As Cohen’s success becomes more established the movie becomes less about the character’s life and more reliant on musical numbers. According to the film, Cohen only created one flop, a straight play with no national undertones, and on opening night he sent a wire to all the New York newspapers jokingly apologizing for the mistake and promising never to do it again. He loses all of his blood family, including his sister, but we don’t see how this affects his work or state of mind, though the movie does make time for a tearful goodbye to Cohen’s father on his death bed.

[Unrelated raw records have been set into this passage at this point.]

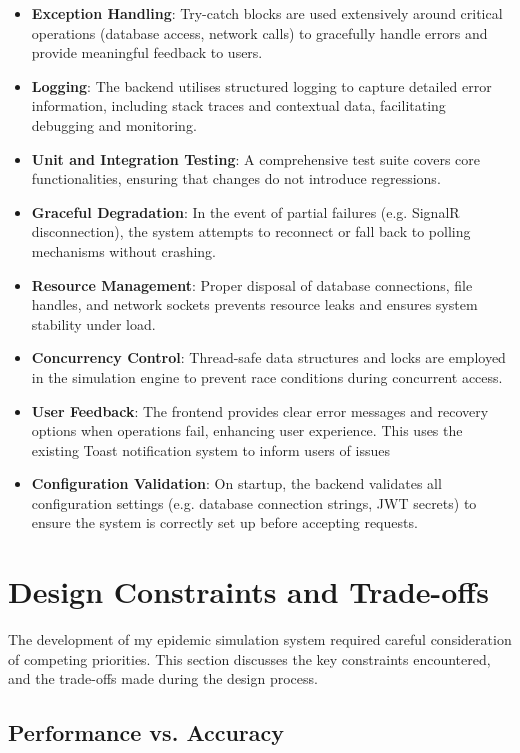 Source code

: \begin{itemize}
    \item \textbf{Exception Handling}: Try-catch blocks are used extensively around critical operations (database access, network calls) to gracefully handle errors and provide meaningful feedback to users.
    \item \textbf{Logging}: The backend utilises structured logging  to capture detailed error information, including stack traces and contextual data, facilitating debugging and monitoring.
    \item \textbf{Unit and Integration Testing}: A comprehensive test suite covers core functionalities, ensuring that changes do not introduce regressions.
    \item \textbf{Graceful Degradation}: In the event of partial failures (e.g. SignalR disconnection), the system attempts to reconnect or fall back to polling mechanisms without crashing.
    \item \textbf{Resource Management}: Proper disposal of database connections, file handles, and network sockets prevents resource leaks and ensures system stability under load.
    \item \textbf{Concurrency Control}: Thread-safe data structures and locks are employed in the simulation engine to prevent race conditions during concurrent access.
    \item \textbf{User Feedback}: The frontend provides clear error messages and recovery options when operations fail, enhancing user experience. This uses the existing Toast notification system to inform users of issues
    \item \textbf{Configuration Validation}: On startup, the backend validates all configuration settings (e.g. database connection strings, JWT secrets) to ensure the system is correctly set up before accepting requests.
\end{itemize}


\section{Design Constraints and Trade-offs}

The development of my epidemic simulation system required careful consideration of competing priorities. This section discusses the key constraints encountered, and the trade-offs made during the design process.

\subsection{Performance vs. Accuracy}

Look, I know absolutely nothing about Cohen’s life and how closely the movie held true to his life story. I make a point of doing no research or reading any critical analysis before writing the articles because it’s extremely important for any classic film to stand on its own. But I can safely assume that the real Cohen was alive when the film was produced and released, and that might be why the second half of the film portrays him so blandly and turns him into a two-dimensional hero. I believe that is why the film laughs off his one flop and does not linger on the tragedies in his family. Whatever the case, I wanted more and I wanted to see Cohen’s inner struggle balanced with his outer gaiety. Cagney is a fantastic dramatic actor and he could have easily handled darker scenes, but alas that did not happen.

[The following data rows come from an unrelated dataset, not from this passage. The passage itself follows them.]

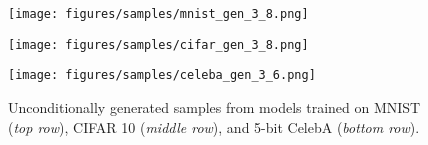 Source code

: \documentclass{article}
\begin{document}
\begin{table*}[ht]
\centering
{}
\caption{\small Evaluation on Inception Score (IS, the higher the better) and Fréchet Inception Distance (FID, the lower the better) of models trained on CIFAR 10. Results taken from ${}^1$\citet{ostrovski2018autoregressive}, ${}^2$\citet{chen2019residualflows}, ${}^3$\citet{vaeflow}, and ${}^4$\citet{gulrajani2017improved,heusel2017gans}. 
Parenthesis indicates two time-scale update rule for WGAN-GP.
}
\label{tab:scores}
\end{table*}
\begin{figure}[t!]
    \centering
\texttt{[image: figures/samples/mnist\_gen\_3\_8.png]}
    
    \vspace{1mm}
    
\texttt{[image: figures/samples/cifar\_gen\_3\_8.png]}
    
    \vspace{1mm}
    
\texttt{[image: figures/samples/celeba\_gen\_3\_6.png]}
    \vspace{-3mm}
    \caption{\small Unconditionally generated samples from models trained on MNIST (\emph{top row}), CIFAR 10 (\emph{middle row}), and 5-bit CelebA (\emph{bottom row}). 
}
    \label{fig:samples}
\end{figure}
\end{document}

Michael Curtiz never really made a point of showing off in his films, and the results were good (sometimes great), craftsmen pieces with a nice emotional core thanks to his penchant for perfection in his casting choices. There are one or two technically accomplished moments in “Yankee Doodle Dandy,” like where we catch snippets of Cohen and his wife’s travels around the world by looking at the stamps on their traveling trunks, or when Curtis sums up nearly a decade of Cohen’s creative output by panning from show-name to show-name up in lights on Broadway. But mostly he keeps his camera steady and fixed on Cagney’s face and body, and he was smart to do it. Cagney is just aces here, emoting the quiet soul of his character (something not in any dialogue) and balancing it with his over-the-top public persona.
Many of the musical numbers are, of course, still standards most people are familiar with, and all of them are hummable, but the film often focuses on them for much too long. We don’t need to see the entire five-minute song with choreography when we can get everything we need from the performance from one chorus and a verse. We get two major songs and a whole slice of the plot from Cohen’s first major hit “Little Johnny Jones” and though it might not be 20 minutes long, it certainly feels that way.
“Yankee Doodle Dandy” acts as the blue-print to almost every major bio-pic released on the market today. The movies are almost never very good, but the actors at the center are just so charismatic and embody their characters so well that the movie seems much better than it actually is. “Dandy,” I’m sorry to say, is no exception to that rule.
My score (out of 5): ***
King Kong
Year: 1933
AFI Top 100 Ranking: 41
Writer: James Ashmore Creelman, Ruth Rose
Director: Merian C. Cooper, Ernest B. Schoedsack
Star: Fay Wray, Robert Armstrong, Bruce Cabot
In comparison to the special effects of today, the effects that bring King Kong and his world to life are rudimentary, and yet they still work better than many modern visual effects. Viewing Kong, the dinosaurs and how they interact with the human cast is fascinating, and you get a charge out of watching the hair on Kong’s back alter with each frame or seeing Kong throw something on what is obviously a projection screen only to have a real prop land on an actor running for his life. Seeing how the special effects wizards went all out to bring the giant ape to life and utilizing every trick available to them at the time is great fun. Yes, Kong still works.
But the movie does not.
It takes almost forty-five minutes for Kong to make his first appearance, and up until that point, watching “King Kong” is like having several teeth pulled without anesthetic. The acting of the three leads and the supporting cast seems about on par with that of a PRC film around tax time and the script seems to have been cobbled together by two writers who don’t speak English and are trying to create dialogue from a translation dictionary with several pages missing. And the less said about the racist portrayal of the black islanders (complete with coconut bras for the women) the better.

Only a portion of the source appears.